Execs Negotiating Shopper Media

THE RETAIL MEDIA NETWORK frenzy may be approaching the end of the beginning, as Shopper Media bring more In-store retail media options to CPG Brands. Now, the hard work starts.

For CPG brands, the story-within-the-story revolves around a growing number of in-store networks designed to reach shoppers where the vast majority of final purchase decisions are still being made. Call it “shopper media.”

In the food-drug-mass channels, 84% of transactions are still taking place in physical stores, while FMI The Food Industry Association estimates that just 6% of grocery items were sold online in the full year 2023.

This is the fourth part in a series. Republished here by permission from CPGmatters.

As we have been reporting here in recent months, that reality compels brands to consider where their newly-repurposed retail media budgets will best be spent. So far, a handful of very large, primarily digital networks have soaked up the lion’s share of the ad investment.

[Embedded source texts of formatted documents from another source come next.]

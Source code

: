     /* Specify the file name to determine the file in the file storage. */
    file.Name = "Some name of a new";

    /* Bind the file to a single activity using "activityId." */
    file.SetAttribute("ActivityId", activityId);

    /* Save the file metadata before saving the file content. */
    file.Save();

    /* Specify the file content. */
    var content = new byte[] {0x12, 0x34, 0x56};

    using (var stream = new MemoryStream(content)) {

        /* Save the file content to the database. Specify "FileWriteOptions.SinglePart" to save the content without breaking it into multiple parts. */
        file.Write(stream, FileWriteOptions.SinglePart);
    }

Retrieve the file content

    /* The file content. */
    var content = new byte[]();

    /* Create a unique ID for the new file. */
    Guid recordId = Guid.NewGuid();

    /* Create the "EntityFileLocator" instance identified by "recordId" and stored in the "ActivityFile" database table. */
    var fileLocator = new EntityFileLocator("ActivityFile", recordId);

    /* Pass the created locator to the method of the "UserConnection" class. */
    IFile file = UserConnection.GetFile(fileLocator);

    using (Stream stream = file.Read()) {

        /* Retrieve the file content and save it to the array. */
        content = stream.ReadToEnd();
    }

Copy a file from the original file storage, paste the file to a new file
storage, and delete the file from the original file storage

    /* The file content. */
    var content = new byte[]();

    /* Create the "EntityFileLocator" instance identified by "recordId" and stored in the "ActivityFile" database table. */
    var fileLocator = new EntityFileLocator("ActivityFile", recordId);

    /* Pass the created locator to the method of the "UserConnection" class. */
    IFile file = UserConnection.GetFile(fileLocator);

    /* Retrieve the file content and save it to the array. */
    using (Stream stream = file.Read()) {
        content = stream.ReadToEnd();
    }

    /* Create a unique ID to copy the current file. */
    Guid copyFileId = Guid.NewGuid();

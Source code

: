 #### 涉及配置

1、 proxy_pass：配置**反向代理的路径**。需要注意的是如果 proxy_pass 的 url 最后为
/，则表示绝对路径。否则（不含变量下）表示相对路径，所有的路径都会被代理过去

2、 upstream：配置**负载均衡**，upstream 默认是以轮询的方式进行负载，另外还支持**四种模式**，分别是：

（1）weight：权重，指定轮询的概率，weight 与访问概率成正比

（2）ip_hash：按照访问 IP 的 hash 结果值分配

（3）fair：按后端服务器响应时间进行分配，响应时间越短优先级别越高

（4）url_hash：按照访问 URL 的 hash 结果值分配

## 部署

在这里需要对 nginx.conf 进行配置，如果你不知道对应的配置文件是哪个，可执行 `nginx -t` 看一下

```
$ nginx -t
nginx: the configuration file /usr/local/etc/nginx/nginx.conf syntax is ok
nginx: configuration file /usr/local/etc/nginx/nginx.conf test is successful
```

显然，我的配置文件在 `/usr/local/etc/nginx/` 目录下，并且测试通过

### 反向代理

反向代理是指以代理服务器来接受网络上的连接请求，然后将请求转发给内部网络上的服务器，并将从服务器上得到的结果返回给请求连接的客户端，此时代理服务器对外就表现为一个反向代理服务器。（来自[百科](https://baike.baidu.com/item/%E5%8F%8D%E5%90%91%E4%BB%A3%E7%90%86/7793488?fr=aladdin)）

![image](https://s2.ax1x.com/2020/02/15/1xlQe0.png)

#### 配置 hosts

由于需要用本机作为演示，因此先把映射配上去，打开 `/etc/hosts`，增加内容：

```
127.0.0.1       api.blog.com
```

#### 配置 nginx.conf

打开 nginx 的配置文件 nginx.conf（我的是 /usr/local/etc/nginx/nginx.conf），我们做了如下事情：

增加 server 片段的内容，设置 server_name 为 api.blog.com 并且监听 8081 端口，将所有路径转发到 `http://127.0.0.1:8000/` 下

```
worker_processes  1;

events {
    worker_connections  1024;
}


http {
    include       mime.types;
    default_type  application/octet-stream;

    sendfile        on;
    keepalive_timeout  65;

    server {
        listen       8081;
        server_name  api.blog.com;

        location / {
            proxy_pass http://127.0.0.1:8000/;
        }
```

CPGs have a long history of providing marketing support for their brands across the broad physical retail landscape, not only at the largest chain accounts. Distribution power is brand power.

For this reason, although the big numbers and hype have surrounded digital retail media sales, shopper media retain a significant value-creation opportunity for brands that has barely been tapped:

  1. Frequency of visits. Four out of five shopping trips are still in-person. Even for regional retailers, this can add up to millions of monthly opportunities to present messaging from brands, on screens, via audio and on personal digital devices.
  2. Loyalty penetration. Retail media works best when messages and offers are finely personalized. As frequent shopper participation approaches the saturation point, they present a superb mechanism for brands. With appropriate access, they can leverage first-party and zero-party data to efficiently present offers that motivate repeat consumers and influence potential ones.
  3. Aligned with product distribution. Half or more of all CPG product is distributed across numerous regional and independent retailers. Brands intuitively recognize that physical distribution power is the foundation of lasting success. So far, their retail media messaging has not matched that level of coverage.

Not surprisingly, retail media networks remained top-of-mind at last month’s Shoptalk conference in Las Vegas, both on the presentation stages and in the aisles of the exhibit floor. CPG and grocery attendance was light, and the presentation topics focused on the large retail media and commerce media networks, with little to no mention of the fast-moving consumer goods sector.